One cycle of the prayer beads is complete. Ninety-nine beads. Ninety-nine times “Al-Qahhar.”

She sits up and returns to her place on the mattress, next to the man’s head, and puts her right hand back on his chest. Begins another cycle of the prayer beads.

As she again reaches the ninety-ninth “Al-Qahhar,” her hand leaves the man’s chest and travels toward his neck. Her fingers wander into the bushy beard, resting there for one or two breaths, emerging to pause a moment on the lips, stroke the nose, the eyes, the brow, and finally vanish again, into the thickness of the filthy hair. “Can you feel my hand?” She leans over him, straining, and stares into his eyes. No response. She bends her ear to his lips. No sound.

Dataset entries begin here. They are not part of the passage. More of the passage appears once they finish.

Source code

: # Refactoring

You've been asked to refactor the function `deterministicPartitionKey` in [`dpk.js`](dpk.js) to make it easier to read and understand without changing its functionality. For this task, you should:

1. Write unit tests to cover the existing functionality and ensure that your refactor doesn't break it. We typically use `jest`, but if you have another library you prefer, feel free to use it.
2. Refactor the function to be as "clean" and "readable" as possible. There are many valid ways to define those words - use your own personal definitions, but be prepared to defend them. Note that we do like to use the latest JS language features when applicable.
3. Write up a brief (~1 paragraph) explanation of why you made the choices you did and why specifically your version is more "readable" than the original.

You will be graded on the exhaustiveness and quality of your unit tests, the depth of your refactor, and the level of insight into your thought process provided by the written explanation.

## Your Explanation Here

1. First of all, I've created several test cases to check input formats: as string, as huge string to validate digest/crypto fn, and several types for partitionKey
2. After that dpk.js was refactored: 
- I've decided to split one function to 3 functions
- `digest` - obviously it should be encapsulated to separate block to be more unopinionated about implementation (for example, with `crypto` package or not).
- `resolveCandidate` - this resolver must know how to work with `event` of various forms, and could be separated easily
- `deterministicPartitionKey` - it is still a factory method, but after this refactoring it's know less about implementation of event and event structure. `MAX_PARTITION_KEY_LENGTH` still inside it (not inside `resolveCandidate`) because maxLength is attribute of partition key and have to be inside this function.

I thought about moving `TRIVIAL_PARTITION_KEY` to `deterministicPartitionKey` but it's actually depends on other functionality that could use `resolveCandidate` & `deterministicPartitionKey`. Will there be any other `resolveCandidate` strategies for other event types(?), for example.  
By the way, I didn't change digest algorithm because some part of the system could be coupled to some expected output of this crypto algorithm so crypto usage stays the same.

Just the same unsettling expression, mouth half-open, gaze lost in the dark beams of the ceiling.

She bends down again to whisper, “In the name of Allah, give me a sign to let me know that you feel my hand, that you’re alive, that you’ll come back to me, to us! Just a sign, a little sign to give me strength, and faith.” Her lips tremble. They beg, “Just a word…,” as they brush lightly over the man’s ear. “I hope you can hear me, at least.” She lays her head on the pillow.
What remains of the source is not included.